_YOUR OBJECTIVE_. Report how many lines of the data below contain "werden". Give nothing besides the number.

_Items from a dataset_.
....

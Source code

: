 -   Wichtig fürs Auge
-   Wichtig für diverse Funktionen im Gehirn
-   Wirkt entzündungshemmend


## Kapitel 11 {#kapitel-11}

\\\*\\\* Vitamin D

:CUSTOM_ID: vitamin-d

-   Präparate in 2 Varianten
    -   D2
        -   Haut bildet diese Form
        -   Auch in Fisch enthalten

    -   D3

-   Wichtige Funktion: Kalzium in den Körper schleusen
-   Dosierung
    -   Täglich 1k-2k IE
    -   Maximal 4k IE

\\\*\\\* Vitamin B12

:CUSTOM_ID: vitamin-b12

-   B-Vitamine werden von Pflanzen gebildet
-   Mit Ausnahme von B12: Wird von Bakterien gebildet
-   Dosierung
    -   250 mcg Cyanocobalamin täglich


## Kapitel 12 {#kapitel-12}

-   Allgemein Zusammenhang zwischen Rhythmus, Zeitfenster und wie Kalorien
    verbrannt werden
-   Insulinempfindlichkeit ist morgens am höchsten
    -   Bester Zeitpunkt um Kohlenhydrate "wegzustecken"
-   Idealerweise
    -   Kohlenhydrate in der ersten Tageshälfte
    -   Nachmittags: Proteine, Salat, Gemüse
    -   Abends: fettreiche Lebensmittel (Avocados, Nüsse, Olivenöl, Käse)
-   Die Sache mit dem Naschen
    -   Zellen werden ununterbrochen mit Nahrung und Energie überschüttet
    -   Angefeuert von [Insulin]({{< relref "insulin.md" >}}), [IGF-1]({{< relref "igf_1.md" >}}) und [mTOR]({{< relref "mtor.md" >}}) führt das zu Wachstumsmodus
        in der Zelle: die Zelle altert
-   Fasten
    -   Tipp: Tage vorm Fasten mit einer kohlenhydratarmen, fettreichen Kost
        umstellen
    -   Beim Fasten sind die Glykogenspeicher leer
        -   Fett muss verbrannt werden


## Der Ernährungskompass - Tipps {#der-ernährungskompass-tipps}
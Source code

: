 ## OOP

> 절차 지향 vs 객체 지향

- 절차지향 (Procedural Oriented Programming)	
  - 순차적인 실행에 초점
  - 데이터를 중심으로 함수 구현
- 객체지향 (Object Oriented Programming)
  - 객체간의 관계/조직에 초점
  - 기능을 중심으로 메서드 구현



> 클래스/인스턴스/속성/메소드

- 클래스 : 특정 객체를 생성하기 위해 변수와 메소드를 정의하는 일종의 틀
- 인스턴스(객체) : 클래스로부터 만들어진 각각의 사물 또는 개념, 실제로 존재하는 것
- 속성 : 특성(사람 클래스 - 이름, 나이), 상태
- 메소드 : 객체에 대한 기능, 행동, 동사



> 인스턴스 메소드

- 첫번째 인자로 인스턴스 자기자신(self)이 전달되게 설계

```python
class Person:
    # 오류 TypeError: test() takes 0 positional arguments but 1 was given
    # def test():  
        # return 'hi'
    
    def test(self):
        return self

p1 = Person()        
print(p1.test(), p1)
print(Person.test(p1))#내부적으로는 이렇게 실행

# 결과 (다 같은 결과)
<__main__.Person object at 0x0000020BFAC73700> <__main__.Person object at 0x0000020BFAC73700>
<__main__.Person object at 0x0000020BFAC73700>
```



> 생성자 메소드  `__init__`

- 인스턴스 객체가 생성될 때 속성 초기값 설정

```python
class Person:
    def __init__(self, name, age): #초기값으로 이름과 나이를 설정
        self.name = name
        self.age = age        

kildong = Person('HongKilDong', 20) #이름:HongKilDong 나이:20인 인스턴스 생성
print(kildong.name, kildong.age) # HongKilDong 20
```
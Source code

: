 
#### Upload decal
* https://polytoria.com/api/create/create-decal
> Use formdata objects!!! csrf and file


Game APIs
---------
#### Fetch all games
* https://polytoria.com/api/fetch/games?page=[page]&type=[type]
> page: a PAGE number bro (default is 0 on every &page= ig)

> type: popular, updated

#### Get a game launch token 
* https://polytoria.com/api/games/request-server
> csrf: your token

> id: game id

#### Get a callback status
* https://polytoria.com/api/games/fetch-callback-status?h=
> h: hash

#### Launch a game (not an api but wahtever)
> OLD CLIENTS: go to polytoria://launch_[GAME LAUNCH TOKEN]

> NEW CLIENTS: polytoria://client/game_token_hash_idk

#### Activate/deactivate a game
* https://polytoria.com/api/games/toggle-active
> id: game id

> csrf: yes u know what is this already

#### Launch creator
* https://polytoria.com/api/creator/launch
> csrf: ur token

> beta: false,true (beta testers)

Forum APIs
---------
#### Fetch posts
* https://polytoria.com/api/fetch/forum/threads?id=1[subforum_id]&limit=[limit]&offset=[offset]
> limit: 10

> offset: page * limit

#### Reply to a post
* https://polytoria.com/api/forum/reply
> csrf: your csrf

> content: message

....

_ANSWER SPACE_. 4